I thought the OP was talking about building a Lower. Usually barrel nuts go on the upper. Also I don't own a Vise Block and have had no problems building mine. Kinda of a stretch about going full auto. Might could happen, but not very likely.


----------



## Firefishvideo (Jul 1, 2010)

jpwalnuthill said:


> I thought the OP was talking about building a Lower. Usually barrel nuts go on the upper. Also I don't own a Vise Block and have had no problems building mine. Kinda of a stretch about going full auto. Might could happen, but not very likely.

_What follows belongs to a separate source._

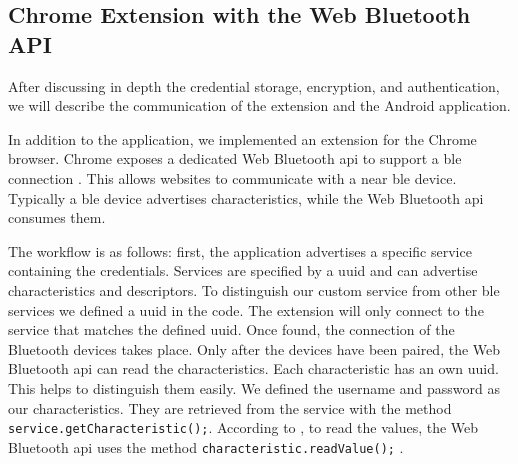 
\subsection{Chrome Extension with the Web Bluetooth API}
After discussing in depth the credential storage, encryption, and authentication, we will describe the communication of the extension and the Android application.

In addition to the application, we implemented an extension for the Chrome browser. Chrome exposes a dedicated Web Bluetooth \gls{api} to support a \gls{ble} connection \cite{WebBTAPI}. This allows websites to communicate with a near \gls{ble} device. Typically a \gls{ble} device advertises characteristics, while the Web Bluetooth \gls{api} consumes them.

The workflow is as follows: first, the application advertises a specific service containing the credentials. Services are specified by a \gls{uuid} and can advertise characteristics and descriptors. To distinguish our custom service from other \gls{ble} services we defined a \gls{uuid} in the code. The extension will only connect to the service that matches the defined \gls{uuid}. Once found, the connection of the Bluetooth devices takes place. Only after the devices have been paired, the Web Bluetooth \gls{api} can read the characteristics. Each characteristic has an own \gls{uuid}. This helps to distinguish them easily. We defined the username and password as our characteristics. They are retrieved from the service with the method \texttt{service.getCharacteristic();}. According to \cite{WebBTAPI}, to read the values, the Web Bluetooth \gls{api} uses the method \texttt{characteristic.readValue();} .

YEAH.....thats what I thought too....until I saw it happen.
Not all the supposedly "tinker toy" parts fit together as perfectly as they should.
lots of suppliers, lots of mfg plants = slight deviations.
If the timing of the disconnector and the hammer do not match perfectly - you will get more than one shot fired per trigger pull.
This is not a controlled full auto - but a dangerous, uncontrolled action....that can cause a round to go off before the gun goes into battery.
If this happens - you can blow the gun to pieces in your hands.
Not the norm.....but it can happen.....and you should know what you are doing when you build a firearm.
* One added note of warning: dont go polishing your trigger group unless you REALLY know what you are doing. I saw a batch of lowers that had been "polished" by a local guy - which all failed my mechanical test. The trigger groups all had to be replaced, because they would have also failed to lock up after the first shot and were unsafe.


----------